Ethereum 2.0 Sharding Design Can Be Reconsidered, Here’s How

Ethereum

Ethereum Foundation researcher Dankrad Feist released a proposal on how the design of sharding in the upcoming ETH2 blockchain would be advanced

Seasoned Ethereum researcher Dankrad Feist shares a long-read to expain how Ethereum 2.0 would benefit if it gets rid of having independent proposers for each of its shards.

All together: Introducing the new sharding model for Ethereum 2.0

Mr. Feist has posted a proposal “New Partitioning Design with Tight Integration of Tags and Partition Blocks” on his personal blog to share his idea for a more resource efficient partitioning model for ETH2.

As per his proposal, Ethereum’s sharding design will be optimized by hypothetically including data from all shards into a single beacon block. Once implemented, this solution would allow all transactions to access block data—even from L1 and zk-based systems simultaneously.

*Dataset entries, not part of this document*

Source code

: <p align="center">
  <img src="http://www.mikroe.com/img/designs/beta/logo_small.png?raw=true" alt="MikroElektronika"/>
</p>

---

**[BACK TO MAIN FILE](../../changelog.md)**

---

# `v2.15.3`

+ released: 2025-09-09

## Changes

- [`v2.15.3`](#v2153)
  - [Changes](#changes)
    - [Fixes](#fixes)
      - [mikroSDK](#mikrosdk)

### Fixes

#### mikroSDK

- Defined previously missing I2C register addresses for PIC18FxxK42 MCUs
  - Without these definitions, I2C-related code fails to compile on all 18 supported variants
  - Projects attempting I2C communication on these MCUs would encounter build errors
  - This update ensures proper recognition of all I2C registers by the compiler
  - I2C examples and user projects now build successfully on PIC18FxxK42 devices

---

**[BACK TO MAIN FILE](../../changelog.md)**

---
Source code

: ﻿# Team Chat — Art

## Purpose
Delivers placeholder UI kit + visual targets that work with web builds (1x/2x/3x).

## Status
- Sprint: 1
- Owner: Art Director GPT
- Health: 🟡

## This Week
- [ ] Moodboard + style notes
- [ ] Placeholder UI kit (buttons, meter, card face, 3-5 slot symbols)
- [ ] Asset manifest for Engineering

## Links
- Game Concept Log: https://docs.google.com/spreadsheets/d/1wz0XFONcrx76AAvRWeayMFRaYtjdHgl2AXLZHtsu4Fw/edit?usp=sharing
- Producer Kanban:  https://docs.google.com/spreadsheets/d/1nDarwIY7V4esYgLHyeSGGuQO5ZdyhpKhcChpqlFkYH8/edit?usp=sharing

In its new design, the block will be built by a single block builder and will include both “normal” transactions and transactions with fragmented “call data”.

In a detailed explanation of what is proposed, Mr. Feist indicated 10 core advantages of his idea that are largely about interoperability, decentralization, cost-efficiency and so on.

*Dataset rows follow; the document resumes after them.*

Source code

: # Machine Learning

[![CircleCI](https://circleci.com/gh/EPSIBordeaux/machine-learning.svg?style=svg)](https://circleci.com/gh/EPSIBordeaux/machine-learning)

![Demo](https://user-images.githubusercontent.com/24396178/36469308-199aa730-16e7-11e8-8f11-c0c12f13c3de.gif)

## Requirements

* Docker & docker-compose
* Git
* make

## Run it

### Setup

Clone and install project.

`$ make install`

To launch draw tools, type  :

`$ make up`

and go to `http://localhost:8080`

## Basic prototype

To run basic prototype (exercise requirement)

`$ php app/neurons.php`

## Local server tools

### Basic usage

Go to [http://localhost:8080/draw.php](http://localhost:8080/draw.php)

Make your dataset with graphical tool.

“These things take years to build”

Polkadot co-founder Robert Habermeier took to Twitter to oppose Feist’s views on sharding. Mr. Habermeier insisted that moving to a new partitioning design would reduce “momentum” for ETH2 developers.

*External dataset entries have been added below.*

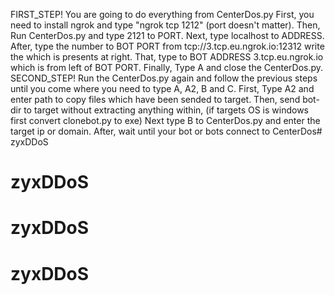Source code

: FIRST_STEP!
You are going to do everything from CenterDos.py First, you need to install ngrok and type "ngrok tcp 1212" (port doesn't matter). Then,
Run CenterDos.py and type 2121 to PORT. Next, type localhost to ADDRESS. After, type the number to BOT PORT from
tcp://3.tcp.eu.ngrok.io:12312 write the which is presents at right. That, type to BOT ADDRESS 3.tcp.eu.ngrok.io which is from left of BOT PORT.
Finally, Type A and close the CenterDos.py.
SECOND_STEP!
Run the CenterDos.py again and follow the previous steps until you come where you need to type A, A2, B and C. First, Type A2 and enter
path to copy files which have been sended to target. Then, send bot-dir to target without extracting anything within, (if targets OS is
windows first convert clonebot.py to exe) Next type B to CenterDos.py and enter the target ip or domain.
After, wait until your bot or bots connect to CenterDos# zyxDDoS
# zyxDDoS
# zyxDDoS
# zyxDDoS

In many aspects, they will need to build from scratch as their current multi-year progress will be obsolete. Such changes can damage the motivation of Ethereum’s team of developers:

This is wrong because systems are built by people. And developers burn themselves out when requirements and specifications can change at any time. Customer development companies need to know what’s coming next.

As covered by U.Today previously, Ethereum 2.0 is a much-anticipated iteration of Ethereum blockchain that moves its network from a proof-of-work (PoW) basis to a proof-of-stake (PoS) one, replacing miners with stakers.

The implementation of sharding (when the network is split into multiple sub-blockchains) is one of its most radical design changes from what it looks like now.